Ties between NATO allies Turkey and the U.S. were badly strained last year over Ankara's acquisition of the advanced S-400 Russian air defense system, prompting Washington to remove Turkey from its F-35 Lightning II jet program.
The U.S. argued that the system could be used by Russia to covertly obtain classified details on the Lockheed Martin F-35 jets and is incompatible with NATO systems. Turkey, however, insists that the S-400 would not be integrated into NATO systems and would not pose a threat to the alliance.
Previous talks between Turkey and the U.S. on the purchase of Patriots collapsed over a host of issues, from the S-400s to Ankara's dissatisfaction with Washington's terms. Turkey has said it will only agree to an offer if it includes a technology transfer and joint production terms.
Ankara has repeatedly stressed it was the U.S.' refusal to sell the Patriots that led it to seek other sellers, adding that Russia had offered a better deal including technology transfers. Turkey even proposed setting up a commission to clarify any technical issues. During a visit to Washington last November, Erdoğan met with his U.S. counterpart Donald Trump and agreed on setting up a working group.
On Thursday, Defense Minister Hulusi Akar said that the talks on the second-batch acquisition of the S-400 missile system from Russia are underway, adding that preventing Turkey’s return to the F-35 program could cause serious damage to the relations between Ankara and Washington.
“We negotiated (on missile systems) with the U.S. and European countries. Unfortunately, we didn’t receive affirmative offers on issues such as cost, delivery, joint production. We had to choose Russia, who had a positive attitude toward us on these conditions,” Akar told a group of journalists in Ankara.
Akar also noted that Turkey wants to return to the F-35 scheme, adding that such actions will cause a serious “confidence crisis” between the two countries. “We spent serious time and effort on the F-35s. To stop that is a serious problem. What is more destructive is a confidence crisis, which can last generations. We should prevent that,” he said.
Akar added that there are some other countries that have been using systems from both NATO and Russia.
"We want the solution of problems through dialogue.

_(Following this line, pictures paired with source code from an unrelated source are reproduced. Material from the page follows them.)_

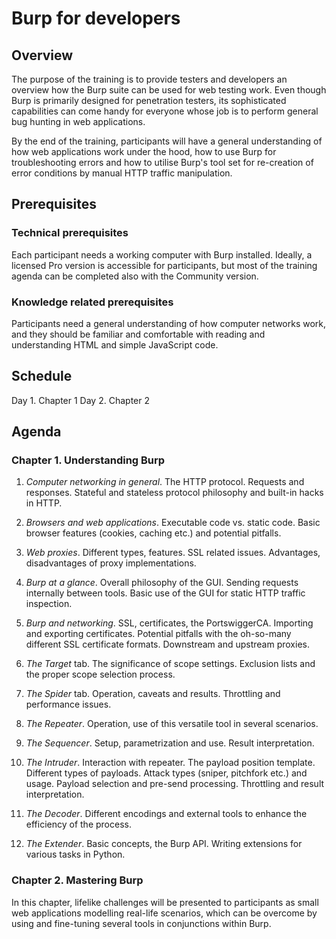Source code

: # Burp for developers 

## Overview

The purpose of the training is to provide testers and developers an overview how the Burp suite can be used for web testing work. Even though Burp is primarily designed for penetration testers, its sophisticated capabilities can come handy for everyone whose job is to perform general bug hunting in web applications.

By the end of the training, participants will have a general understanding of how web applications work under the hood, how to use Burp for troubleshooting errors and how to utilise Burp's tool set for re-creation of error conditions by manual HTTP traffic manipulation.

## Prerequisites

### Technical prerequisites
Each participant needs a working computer with Burp installed. Ideally, a licensed Pro version is accessible for participants, but most of the training agenda can be completed also with the Community version.  

### Knowledge related prerequisites
Participants need a general understanding of how computer networks work, and they should be familiar and comfortable with reading and understanding HTML and simple JavaScript code.

## Schedule

Day 1. Chapter 1
Day 2. Chapter 2

## Agenda

### Chapter 1. Understanding Burp

1. *Computer networking in general*. The HTTP protocol. Requests and responses. Stateful and stateless protocol philosophy and built-in hacks in HTTP. 

2. *Browsers and web applications*. Executable code vs. static code. Basic browser features (cookies, caching etc.) and potential pitfalls.

3. *Web proxies*. Different types, features. SSL related issues. Advantages, disadvantages of proxy implementations.

4. *Burp at a glance*. Overall philosophy of the GUI. Sending requests internally between tools. Basic use of the GUI for static HTTP traffic inspection. 

5. *Burp and networking*. SSL, certificates, the PortswiggerCA. Importing and exporting certificates. Potential pitfalls with the oh-so-many different SSL certificate formats. Downstream and upstream proxies.

6. *The Target* tab. The significance of scope settings. Exclusion lists and the proper scope selection process.

7. *The Spider* tab. Operation, caveats and results. Throttling and performance issues.

8. *The Repeater*. Operation, use of this versatile tool in several scenarios.

9. *The Sequencer*. Setup, parametrization and use. Result interpretation.

10. *The Intruder*. Interaction with repeater. The payload position template. Different types of payloads. Attack types (sniper, pitchfork etc.) and usage. Payload selection and pre-send processing. Throttling and result interpretation.

11. *The Decoder*. Different encodings and external tools to enhance the efficiency of the process.

12. *The Extender*. Basic concepts, the Burp API. Writing extensions for various tasks in Python. 

### Chapter 2. Mastering Burp

In this chapter, lifelike challenges will be presented to participants as small web applications modelling real-life scenarios, which can be overcome by using and fine-tuning several tools in conjunctions within Burp.


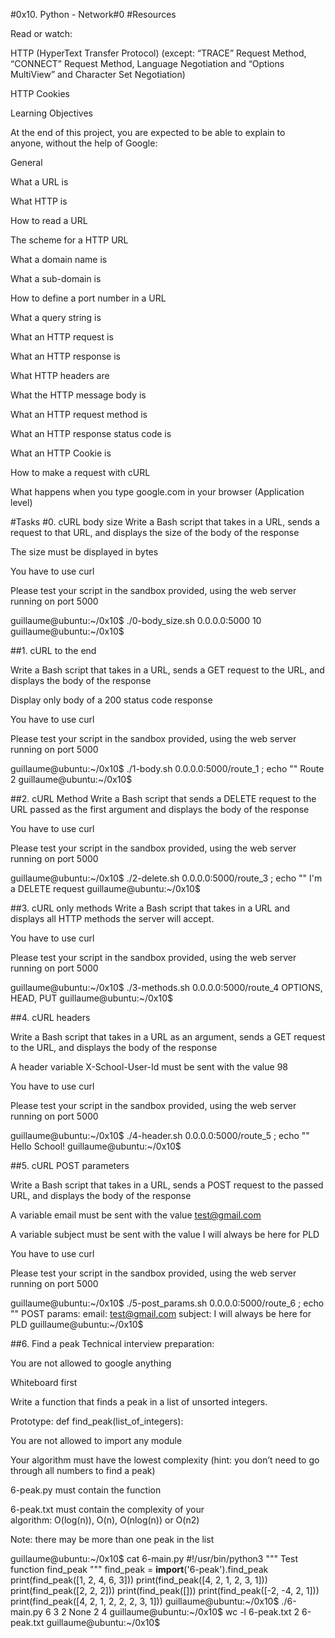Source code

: #0x10. Python - Network#0
#Resources

Read or watch:

HTTP (HyperText Transfer Protocol) (except: “TRACE” Request Method, “CONNECT” Request Method, Language Negotiation and “Options MultiView” and Character Set Negotiation)

HTTP Cookies

Learning Objectives

At the end of this project, you are expected to be able to explain to anyone, without the help of Google:

General

What a URL is

What HTTP is

How to read a URL

The scheme for a HTTP URL

What a domain name is

What a sub-domain is

How to define a port number in a URL

What a query string is

What an HTTP request is

What an HTTP response is

What HTTP headers are

What the HTTP message body is

What an HTTP request method is

What an HTTP response status code is

What an HTTP Cookie is

How to make a request with cURL

What happens when you type google.com in your browser (Application level)


#Tasks
#0. cURL body size
Write a Bash script that takes in a URL, sends a request to that URL, and displays the size of the body of the response

The size must be displayed in bytes

You have to use curl

Please test your script in the sandbox provided, using the web server running on port 5000

guillaume@ubuntu:~/0x10$ ./0-body_size.sh 0.0.0.0:5000 10 guillaume@ubuntu:~/0x10$ 


##1. cURL to the end

Write a Bash script that takes in a URL, sends a GET request to the URL, and displays the body of the response

Display only body of a 200 status code response

You have to use curl

Please test your script in the sandbox provided, using the web server running on port 5000

guillaume@ubuntu:~/0x10$ ./1-body.sh 0.0.0.0:5000/route_1 ; echo "" Route 2 guillaume@ubuntu:~/0x10$ 


##2. cURL Method
Write a Bash script that sends a DELETE request to the URL passed as the first argument and displays the body of the response

You have to use curl

Please test your script in the sandbox provided, using the web server running on port 5000

guillaume@ubuntu:~/0x10$ ./2-delete.sh 0.0.0.0:5000/route_3 ; echo "" I'm a DELETE request guillaume@ubuntu:~/0x10$ 


##3. cURL only methods
Write a Bash script that takes in a URL and displays all HTTP methods the server will accept.

You have to use curl

Please test your script in the sandbox provided, using the web server running on port 5000

guillaume@ubuntu:~/0x10$ ./3-methods.sh 0.0.0.0:5000/route_4 OPTIONS, HEAD, PUT guillaume@ubuntu:~/0x10$ 

##4. cURL headers

Write a Bash script that takes in a URL as an argument, sends a GET request to the URL, and displays the body of the response

A header variable X-School-User-Id must be sent with the value 98

You have to use curl

Please test your script in the sandbox provided, using the web server running on port 5000

guillaume@ubuntu:~/0x10$ ./4-header.sh 0.0.0.0:5000/route_5 ; echo "" Hello School! guillaume@ubuntu:~/0x10$ 



##5. cURL POST parameters

Write a Bash script that takes in a URL, sends a POST request to the passed URL, and displays the body of the response

A variable email must be sent with the value test@gmail.com

A variable subject must be sent with the value I will always be here for PLD

You have to use curl

Please test your script in the sandbox provided, using the web server running on port 5000

guillaume@ubuntu:~/0x10$ ./5-post_params.sh 0.0.0.0:5000/route_6 ; echo "" POST params: email: test@gmail.com subject: I will always be here for PLD guillaume@ubuntu:~/0x10$ 



##6. Find a peak
Technical interview preparation:

You are not allowed to google anything

Whiteboard first

Write a function that finds a peak in a list of unsorted integers.

Prototype: def find_peak(list_of_integers):

You are not allowed to import any module

Your algorithm must have the lowest complexity (hint: you don’t need to go through all numbers to find a peak)

6-peak.py must contain the function

6-peak.txt must contain the complexity of your algorithm: O(log(n)), O(n), O(nlog(n)) or O(n2)

Note: there may be more than one peak in the list

guillaume@ubuntu:~/0x10$ cat 6-main.py #!/usr/bin/python3 """ Test function find_peak """ find_peak = __import__('6-peak').find_peak print(find_peak([1, 2, 4, 6, 3])) print(find_peak([4, 2, 1, 2, 3, 1])) print(find_peak([2, 2, 2])) print(find_peak([])) print(find_peak([-2, -4, 2, 1])) print(find_peak([4, 2, 1, 2, 2, 2, 3, 1])) guillaume@ubuntu:~/0x10$ ./6-main.py 6 3 2 None 2 4 guillaume@ubuntu:~/0x10$ wc -l 6-peak.txt 2 6-peak.txt guillaume@ubuntu:~/0x10$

If the U.S. side wants a solution, a solution could be found with work on the technical level," he said.
Three NATO members – Greece, Slovakia and Bulgaria – are in possession of S-300 defense systems. In 1998, at a time when Russia's integration into NATO was only whispered about and U.S.-Russia ties were on moderately good terms, the Greek Cypriot administration purchased the Russian S-300 defense systems and intended to install them on the island. However, following Ankara's objections, Greece integrated them on the island of Crete. These systems are now used for NATO drills.
Meanwhile, regarding Turkey’s relations with the EU, Erdoğan said Turkey has been trying its best to keep relations moving in a positive direction.
“Unfortunately, the EU has not kept any of its promises,” Erdoğan said, adding that relations have entered a new phase amid ongoing developments such as the tensions in the Eastern Mediterranean.
He noted that the resumption of exploratory talks with Greece was a positive development.
Erdoğan's remarks on the bloc followed a meeting with EU ambassadors in Ankara on Tuesday, during which Turkey's intention to restore strong bilateral ties with the union was highlighted.
Turkey is ready to set a "positive agenda" with the EU, including a long-term perspective, the president said during the meeting, adding that relations must get back on track. Erdoğan said last week in a statement that Turkey prioritizes the EU in its agenda and sees its future in Europe.
Ankara hopes to start afresh with the bloc in the new year, the president said, adding that interactions with the EU in 2020 were unproductive due to the artificial problems created by certain EU members.
Other than the bilateral ties between Brussels and Ankara, four topics are expected to dominate the agenda: updating the migrant deal with the EU, visa liberalization for Turkish citizens, updating the customs union with the EU and Turkey's proposal for an Eastern Mediterranean conference.